The Units & Currency dialog is a powerful dialog where you can set some basic parameters for your model. Specifically, you can:
- Select the currency display
- Define a Customer Unit (you can also do this on the Start tab)
- Define Alternative Customer Units
- Define Competitor and Offering Price Units
- Select precision display
You can access the Units & Currency dialog from the More button drop down or from the "more units" link that appears in Value Modeling on the Start tab and the Units & Prices tab.
Currency Display
The currency drop down selects the display currency for your model. Note that you can only have one currency per model, and toggling the currency display will not affect your model values (i.e. toggling the currency from US Dollar to Euro will change display from $6 to €6).
Customer Unit
Customer units will be how you measure the differential value of your offering to your customer vs. the competitor. If the customer unit was initially set on the Start tab, it will appear here (see Units of Measure for more)

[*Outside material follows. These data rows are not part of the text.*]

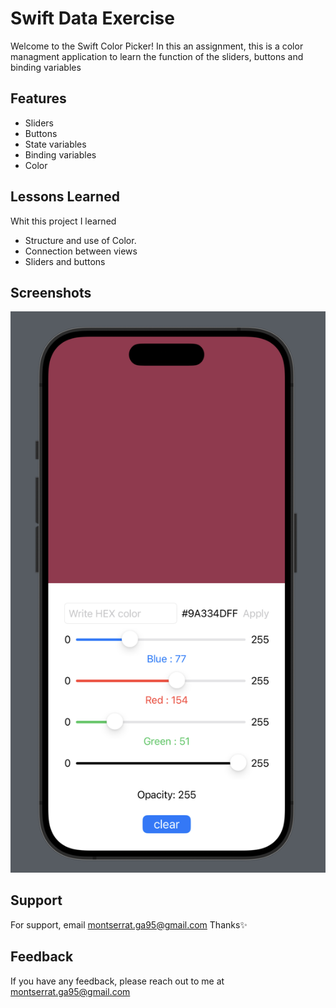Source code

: 
# Swift Data Exercise

Welcome to the Swift Color Picker! In this an assignment, this is a color managment application to learn the function of the sliders, buttons and binding variables



## Features

- Sliders
- Buttons
- State variables
- Binding variables
- Color



## Lessons Learned

Whit this project I learned 

- Structure and use of Color.
- Connection between views
- Sliders and buttons
## Screenshots

![Color Picker](colorpicker.png)


## Support

For support, email montserrat.ga95@gmail.com Thanks✨


## Feedback

If you have any feedback, please reach out to me at montserrat.ga95@gmail.com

Alternative Customer Units
Alternative Customer Units provide flexibility later when calculating and presenting value. Alternate units must be calculated in terms of your base unit. If your base customer unit is year, and you establish an alternate unit of 10 years, then the alternate customer unit is expressed as 10 of your base customer units (10 individual years in one 10 year period). See Units of Measure for more.

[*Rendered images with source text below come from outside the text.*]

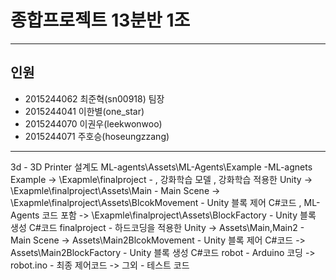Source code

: # 종합프로젝트 13분반 1조
---
## 인원
*  2015244062 최준혁(sn00918) 팀장
*  2015244041 이한별(one_star)
*  2015244070 이권우(leekwonwoo)
*  2015244071 주호승(hoseungzzang)

---
3d - 3D Printer 설계도
ML-agents\Assets\ML-Agents\Example -ML-agnets Example 
 -> \Exapmle\finalproject - , 강화학습 모델 , 강화학습 적용한 Unity
 -> \Exapmle\finalproject\Assets\Main - Main Scene
 -> \Exapmle\finalproject\Assets\BlcokMovement - Unity 블록 제어 C#코드 , ML-Agents 코드 포함
 -> \Exapmle\finalproject\Assets\BlockFactory - Unity 블록 생성 C#코드
finalproject - 하드코딩을 적용한 Unity
 -> Assets\Main,Main2 - Main Scene
 -> Assets\Main2BlcokMovement - Unity 블록 제어 C#코드
 -> Assets\Main2BlockFactory - Unity 블록 생성 C#코드
robot - Arduino 코딩
 -> robot.ino - 최종 제어코드
 -> 그외 - 테스트 코드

Competitor and Offering Price Units
Price units are how the customer would purchase your offering or your competitor's offering or judge the value of your/their solution/process. Note that your price unit may be different from the way the customer would purchase your competitor's offering. You can add price units for you and your competitor on the Units & Prices tab in the value modeling module or in the Units & Currency dialog. See Units of Measure for more.

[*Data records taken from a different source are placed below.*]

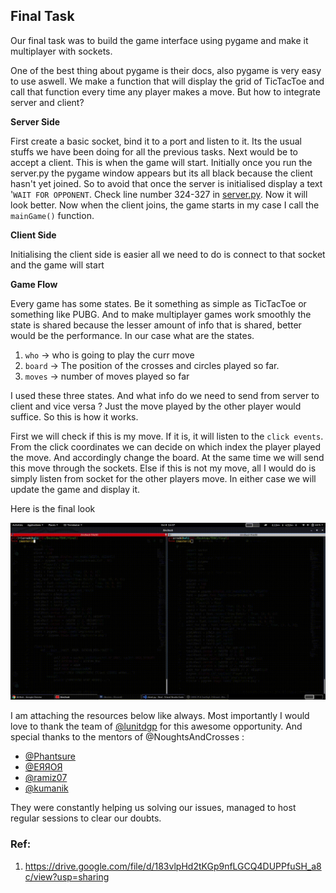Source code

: ## Final Task

Our final task was to build the game interface using pygame and make it multiplayer with sockets. 

One of the best thing about pygame is their docs, also pygame is very easy to use aswell. We make a function that will display the grid of TicTacToe and call that function every time any player makes a move. But how to integrate server and client? 

**Server Side**

First create a basic socket, bind it to a port and listen to it. Its the usual stuffs we have been doing for all the previous tasks. Next would be to accept a client. This is when the game will start. Initially once you run the server.py the pygame window appears but its all black because the client hasn't yet joined. So to avoid that once the server is initialised display a text '`WAIT FOR OPPONENT`. Check line number 324-327 in [server.py](./server.py). Now it will look better. Now when the client joins, the game starts in my case I call the `mainGame()` function. 

**Client Side** 

Initialising the client side is easier all we need to do is connect to that socket and the game will start


**Game Flow**

Every game has some states. Be it something as simple as TicTacToe or something like PUBG. And to make multiplayer games work smoothly  the state is shared because the lesser amount of info that is shared, better would be the performance. In our case what are the states.
1. `who` -> who is going to play the curr move
2. `board` -> The position of the crosses and circles played so far. 
3. `moves` -> number of moves played so far

I used these three states. And what info do we need to send from server to client and vice versa ? Just the move played by the other player would suffice. So this is how it works. 

First we will check if this is my move. If it is, it will listen to the `click events`. From the click coordinates we can decide on which index the player played the move. And accordingly change the board. At the same time we will send this move through the sockets. Else if this is not my move, all I would do is simply listen from socket for the other players move. In either case we will update the game and display it. 


Here is the final look

![final](assets/final.gif)

I am attaching the resources below like always. Most importantly I would love to thank the team of [@lunitdgp](https://github.com/lugnitdgp) for this awesome opportunity. And special thanks to the mentors of @NoughtsAndCrosses :

- [@Phantsure](https://github.com/Phantsure)
- [@ЕЯЯОЯ](https://github.com/Error-200)
- [@ramiz07](https://github.com/deadlycoder07)
- [@kumanik](https://github.com/kumanik5661)

They were constantly helping us solving our issues, managed to host regular sessions to clear our doubts. 

### Ref:
1. https://drive.google.com/file/d/183vlpHd2tKGp9nfLGCQ4DUPPfuSH_a8c/view?usp=sharing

Precision Display (decimal places)
Each Customer Unit and Price Unit can have its own precision, meaning the number of numbers that appear after a decimal point. It's best practice to set each precision so that it aligns with the values of that unit. For example, if the customer unit is per year, and the economic value per year is $1,500,000.60, the number is so large that the 60 cents is not necessary and distracting. Conversely, if the customer unit is per part produced, and the economic value per part produced is $1.50, then the 50 cents is very important to the story.
Use the decimal places drop down to select an appropriate precision in his dialog.